Haemophilia B is a rare and inherited genetic bleeding disorder caused by low levels of the factor IX (FIX) protein, needed for forming blood clots that help prevent or stop bleeding. The gene responsible for making FIX protein is located on the X chromosome, so the severe form of haemophilia B is much more common in men.
Currently, patients with haemophilia B need to inject themselves regularly – usually weekly – with something known as recombinant FIX to prevent excessive bleeding. However, despite advances in treatment, patients continue to see debilitating joint damage caused by their haemophilia when using this type of therapy.
The clinical trial found that one-time treatment with the FLT180a gene therapy led to sustained production of the FIX protein in the majority of patients, so they no longer needed the regular injections.
Out of 17 patients aged 18 or over who underwent screening, ten with severe or moderately severe haemophilia B took part in the 26-week trial of FLT180a. They are also all enrolled in the long-term follow up study to assess other factors including safety for 15 years.
The study was a collaboration between the Royal Free London, UCL and biotechnology company Freeline.
Lead author Professor Pratima Chowdary, clinical lead for haemophilia within the rare disease centre at the Royal Free London, said: “Removing the need for haemophilia patients to regularly inject themselves with the replacement protein is an important step in improving their quality of life. In the ongoing follow-up study, we are working to understand the most efficient dosing level of FLT180a and how we can modify our approach to immune suppression.”

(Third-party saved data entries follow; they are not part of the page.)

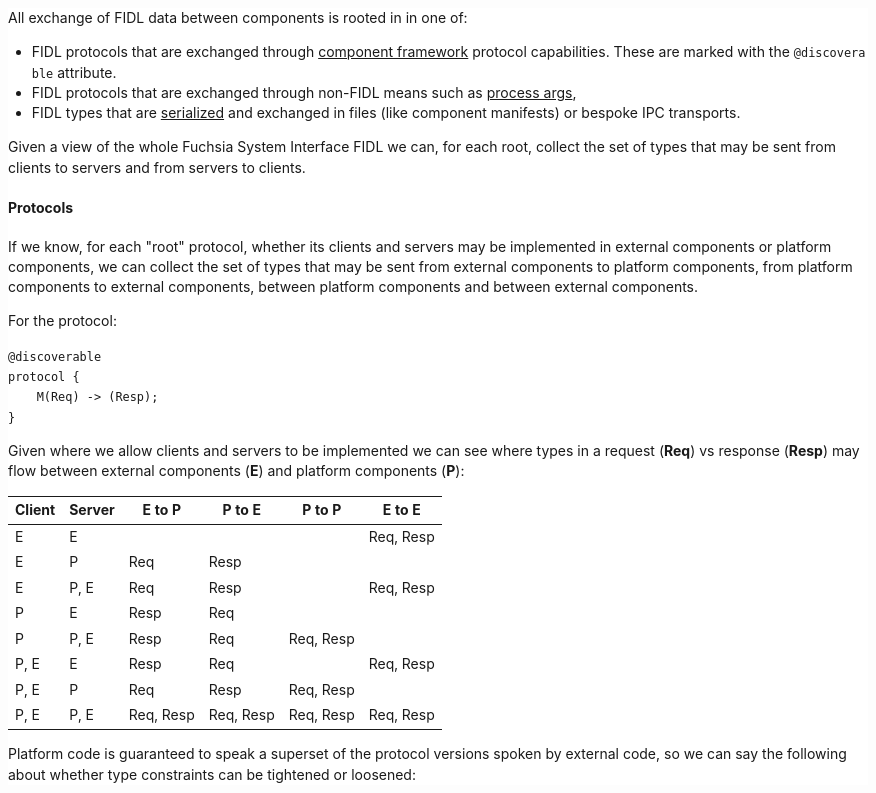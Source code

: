 All exchange of FIDL data between components is rooted in in one of:

 - FIDL protocols that are exchanged through [component
   framework][component-framework] protocol capabilities. These are marked with
   the `@discoverable` attribute.
 - FIDL protocols that are exchanged through non-FIDL means such as [process
   args][processargs],
 - FIDL types that are [serialized][fidl-at-rest] and exchanged in files (like
   component manifests) or bespoke IPC transports.

Given a view of the whole Fuchsia System Interface FIDL we can, for each root,
collect the set of types that may be sent from clients to servers and from
servers to clients.


#### Protocols

If we know, for each "root" protocol, whether its clients and servers may be
implemented in external components or platform components, we can collect the
set of types that may be sent from external components to platform components,
from platform components to external components, between platform components and
between external components.

For the protocol:

```fidl
@discoverable
protocol {
    M(Req) -> (Resp);
}
```

Given where we allow clients and servers to be implemented we can see where
types in a request (**Req**) vs response (**Resp**) may flow between external
components (**E**) and platform components (**P**):

| Client | Server | E to P    | P to E    | P to P    | E to E    |
| ------ | ------ | --------- | --------- | --------- | --------- |
| E      | E      |           |           |           | Req, Resp |
| E      | P      | Req       | Resp      |           |           |
| E      | P, E   | Req       | Resp      |           | Req, Resp |
| P      | E      | Resp      | Req       |           |           |
| P      | P, E   | Resp      | Req       | Req, Resp |           |
| P, E   | E      | Resp      | Req       |           | Req, Resp |
| P, E   | P      | Req       | Resp      | Req, Resp |           |
| P, E   | P, E   | Req, Resp | Req, Resp | Req, Resp | Req, Resp |

Platform code is guaranteed to speak a superset of the protocol versions spoken
by external code, so we can say the following about whether type constraints can
be tightened or loosened:


[compatibility-tests]: /docs/development/testing/ctf/compatibility_testing.md
[component-framework]: /docs/concepts/components/v2/introduction.md
[fidl-at-rest]: /docs/contribute/governance/rfcs/0120_standalone_use_of_fidl_wire_format.md
[fidl-attributes]: /docs/reference/fidl/language/attributes.md
[fidl-language]: /docs/reference/fidl/language/language.md
[fidl-protocols]: /docs/reference/fidl/language/language.md#protocols
[fidl-rubric]: /docs/development/api/fidl.md
[fuchsia-system-interface]: /docs/concepts/packages/system.md
[processargs]: /docs/concepts/process/program_loading.md#the_processargs_protocol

This type of gene therapy works by using a small part of a virus to deliver a copy of a gene directly to patient tissues to compensate for one that is missing. This new gene can then generate the missing FIX proteins which allows the blood to clot as normal.
In nine out of the ten patients, the treatment led to a sustained increase in FIX protein production, which led to a decrease in excessive bleeding. They also no longer required weekly injections of the FIX protein.
After 26 weeks, five patients had normal levels of FIX protein, three had low but increased levels, and one patient treated at the highest dose had an abnormally high level.
Participants had to take immune suppression drugs over several weeks to several months, to prevent their immune systems from rejecting the therapy.
While the immune supperssion drugs were generally well tolerated, all patients experienced some form of adverse event, with an abnormal blood clot in one who received the highest FLT180a dose and had the highest levels of FIX protein.
Freeline co-founder Amit Nathwani, consultant at the Royal Free London and professor of haemotology at UCL, who co-authored the study, said: “Gene therapy is still a young field that pushes the boundaries of science for people with severe genetic diseases.
“The B-AMAZE long-term data add to the growing body of evidence that gene therapy has the potential to free patients from the challenges of having to adhere to lifelong therapy or could provide treatment where none exists today.”
Pamela Foulds, MD, chief medical officer of Freeline, said: “These results continue to support our confidence that a single dose of FLT180a could free people with hemophilia B from bleeding and the need for lifelong FIX replacement through durable expression of FIX at protective levels.”
The trial was designed by UCL and Freeline Therapeutics and supported by Freeline Therapeutics.